HttpSession is an object created on demand - and not before. It would be possible to create a JSF webapp that had no session scope objects at all, and therefore no HttpSession. Furthermore, the traditional way to log out of
JEE container security was to
destroy the HttpSession, which by implication destroys all of the objects stored in session scope.
However, the Application and Session scopes maintain application state for the remote user between Http requests. And, since these are the same object containers are regular JEE uses, their state is available to non-JSF application components - JSF is not a greedy framework and for certain tasks, it's better to use a non-JSF
servlet or
JSP, so it's useful that they share the same state space.

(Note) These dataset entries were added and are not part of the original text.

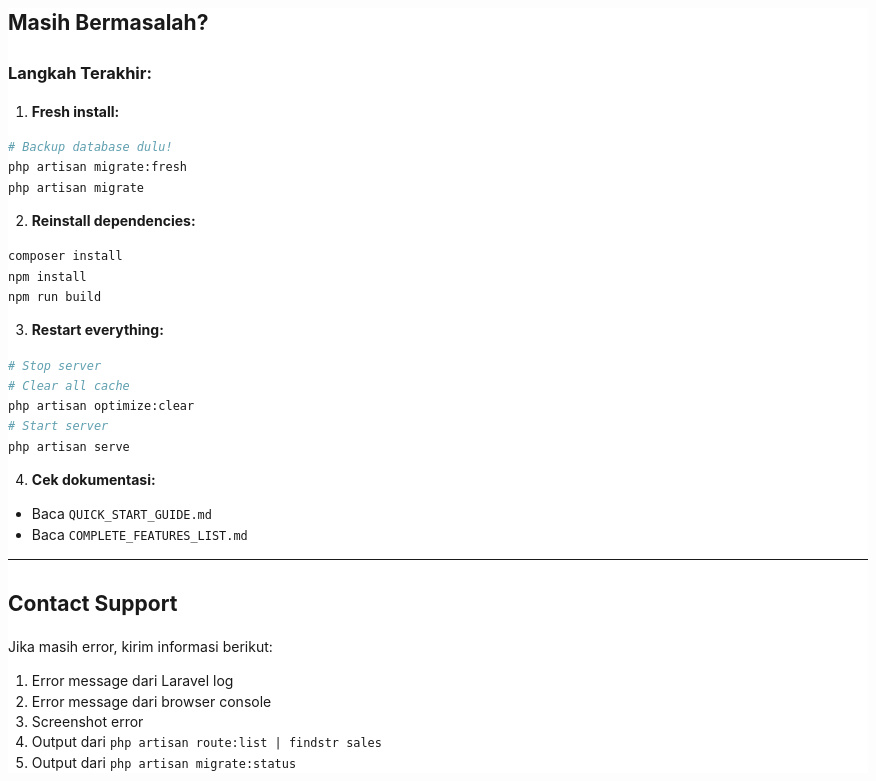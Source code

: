 
## Masih Bermasalah?

### Langkah Terakhir:

1. **Fresh install:**
```bash
# Backup database dulu!
php artisan migrate:fresh
php artisan migrate
```

2. **Reinstall dependencies:**
```bash
composer install
npm install
npm run build
```

3. **Restart everything:**
```bash
# Stop server
# Clear all cache
php artisan optimize:clear
# Start server
php artisan serve
```

4. **Cek dokumentasi:**
- Baca `QUICK_START_GUIDE.md`
- Baca `COMPLETE_FEATURES_LIST.md`

---

## Contact Support

Jika masih error, kirim informasi berikut:
1. Error message dari Laravel log
2. Error message dari browser console
3. Screenshot error
4. Output dari `php artisan route:list | findstr sales`
5. Output dari `php artisan migrate:status`
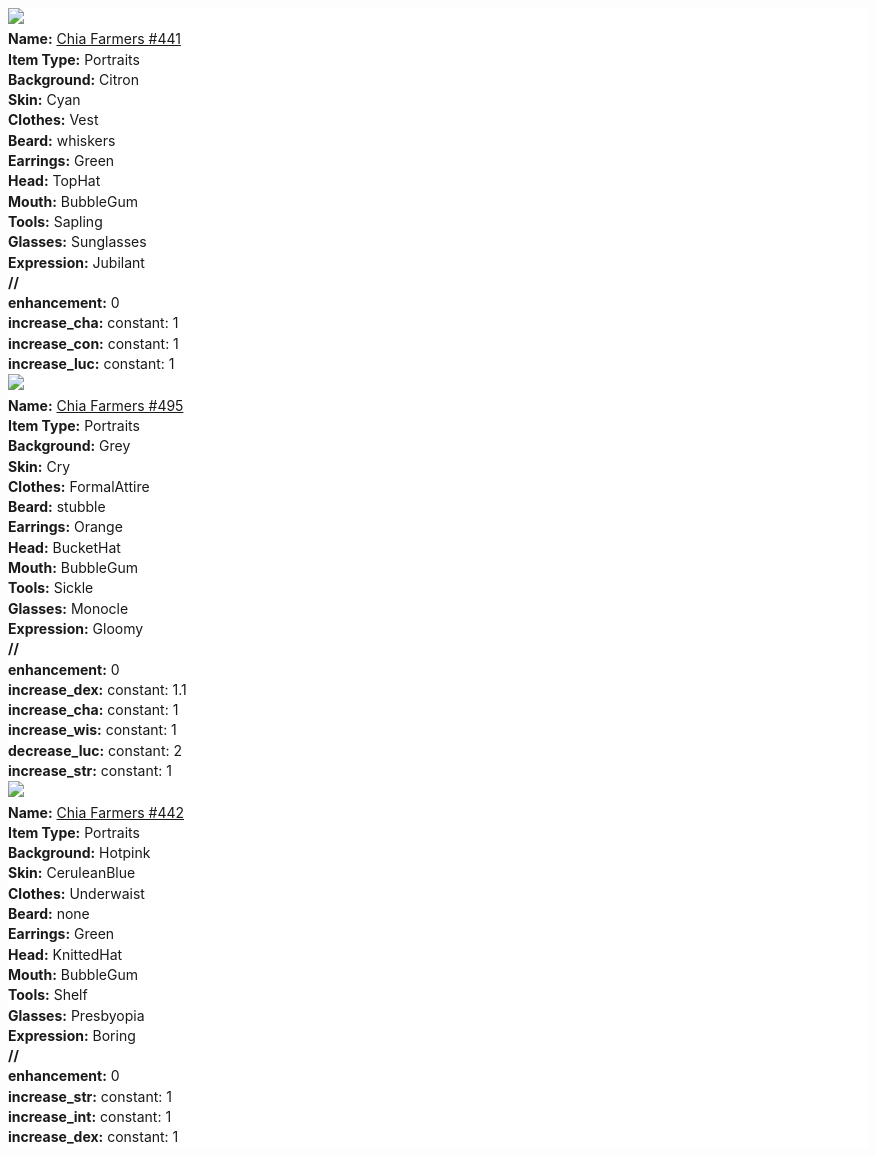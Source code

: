 <div class="item_thumbnail">
<a href="https://mintgarden.io/nfts/nft1mvg4elgyuwgujrfqsug3v0cl42wqf8gt2v4xz8gky6lvrssqx4pst6qyer"><img loading="lazy" src="https://assets.mainnet.mintgarden.io/thumbnails/22796e6f9eea953ba0257e359fcbb835a5c4d3d3e9f5639d88b4fe7eaa1ac9ee.webp"></a>
<div><strong>Name:</strong> <a href="https://mintgarden.io/nfts/nft1mvg4elgyuwgujrfqsug3v0cl42wqf8gt2v4xz8gky6lvrssqx4pst6qyer">Chia Farmers #441</a></div>
<div><strong>Item Type:</strong> Portraits</div>
<div><strong>Background:</strong> Citron</div>
<div><strong>Skin:</strong> Cyan</div>
<div><strong>Clothes:</strong> Vest</div>
<div><strong>Beard:</strong> whiskers</div>
<div><strong>Earrings:</strong> Green</div>
<div><strong>Head:</strong> TopHat</div>
<div><strong>Mouth:</strong> BubbleGum</div>
<div><strong>Tools:</strong> Sapling</div>
<div><strong>Glasses:</strong> Sunglasses</div>
<div><strong>Expression:</strong> Jubilant</div>
<div><strong>//</strong></div><div><strong>enhancement:</strong> 0</div>
<div><strong>increase_cha:</strong> constant: 1</div>
<div><strong>increase_con:</strong> constant: 1</div>
<div><strong>increase_luc:</strong> constant: 1</div>
</div>
<div class="item_thumbnail">
<a href="https://mintgarden.io/nfts/nft1u5fnwz38nexwgpealmk04pydnhmzppmu67x02nl8dsge2w2n2czqenuxka"><img loading="lazy" src="https://assets.mainnet.mintgarden.io/thumbnails/f2ba459f3b6abfd6a0911098774371ce3c05690c068c6df775baea6d44dd098a.webp"></a>
<div><strong>Name:</strong> <a href="https://mintgarden.io/nfts/nft1u5fnwz38nexwgpealmk04pydnhmzppmu67x02nl8dsge2w2n2czqenuxka">Chia Farmers #495</a></div>
<div><strong>Item Type:</strong> Portraits</div>
<div><strong>Background:</strong> Grey</div>
<div><strong>Skin:</strong> Cry</div>
<div><strong>Clothes:</strong> FormalAttire</div>
<div><strong>Beard:</strong> stubble</div>
<div><strong>Earrings:</strong> Orange</div>
<div><strong>Head:</strong> BucketHat</div>
<div><strong>Mouth:</strong> BubbleGum</div>
<div><strong>Tools:</strong> Sickle</div>
<div><strong>Glasses:</strong> Monocle</div>
<div><strong>Expression:</strong> Gloomy</div>
<div><strong>//</strong></div><div><strong>enhancement:</strong> 0</div>
<div><strong>increase_dex:</strong> constant: 1.1</div>
<div><strong>increase_cha:</strong> constant: 1</div>
<div><strong>increase_wis:</strong> constant: 1</div>
<div><strong>decrease_luc:</strong> constant: 2</div>
<div><strong>increase_str:</strong> constant: 1</div>
</div>
<div class="item_thumbnail">
<a href="https://mintgarden.io/nfts/nft12ezv6nnp8y0he9h4mjy0ksfz5tfj256n8zpzj8jmky5zeesgl4qsel8zkl"><img loading="lazy" src="https://assets.mainnet.mintgarden.io/thumbnails/8edbb98b0c56511c9e687a1d8640877fe42488fe43ee285fd1febb61d01c3e75.webp"></a>
<div><strong>Name:</strong> <a href="https://mintgarden.io/nfts/nft12ezv6nnp8y0he9h4mjy0ksfz5tfj256n8zpzj8jmky5zeesgl4qsel8zkl">Chia Farmers #442</a></div>
<div><strong>Item Type:</strong> Portraits</div>
<div><strong>Background:</strong> Hotpink</div>
<div><strong>Skin:</strong> CeruleanBlue</div>
<div><strong>Clothes:</strong> Underwaist</div>
<div><strong>Beard:</strong> none</div>
<div><strong>Earrings:</strong> Green</div>
<div><strong>Head:</strong> KnittedHat</div>
<div><strong>Mouth:</strong> BubbleGum</div>
<div><strong>Tools:</strong> Shelf</div>
<div><strong>Glasses:</strong> Presbyopia</div>
<div><strong>Expression:</strong> Boring</div>
<div><strong>//</strong></div><div><strong>enhancement:</strong> 0</div>
<div><strong>increase_str:</strong> constant: 1</div>
<div><strong>increase_int:</strong> constant: 1</div>
<div><strong>increase_dex:</strong> constant: 1</div>
</div>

The ViewState is just the working storage for component tree persistence and form data in transit. It isn't used by the application code, only by JSF internally. When you submit a form, the JSF Restore View lifecycle step re-constructs the View Component Tree for that form's View and posts the incoming data into the Component working storage for the form's values. However, JSF will not post form data values to the backing bean unless each and every form value passes validation. If even one form value is invalid, JSF will bypass the posting and action steps, add an invalid field message to the request's JSF Messages, and post the form back to the user, allowing the messages to be displayed according to how the user specified them on the View Template. And, incidentally, update the ViewState so that future renderings will remember the last thing the user id, and not lose input even when the input is invalid. The user is then allowed the opportunity to correct the invalid values and re-submit the form.
Once the submitted form has passed all control value validations, then and only then JSF will post the updated values to the backing beans and invoke the action method. The action method then returns with a navigation value or null, which indicates what View will restored and rendered back to the user.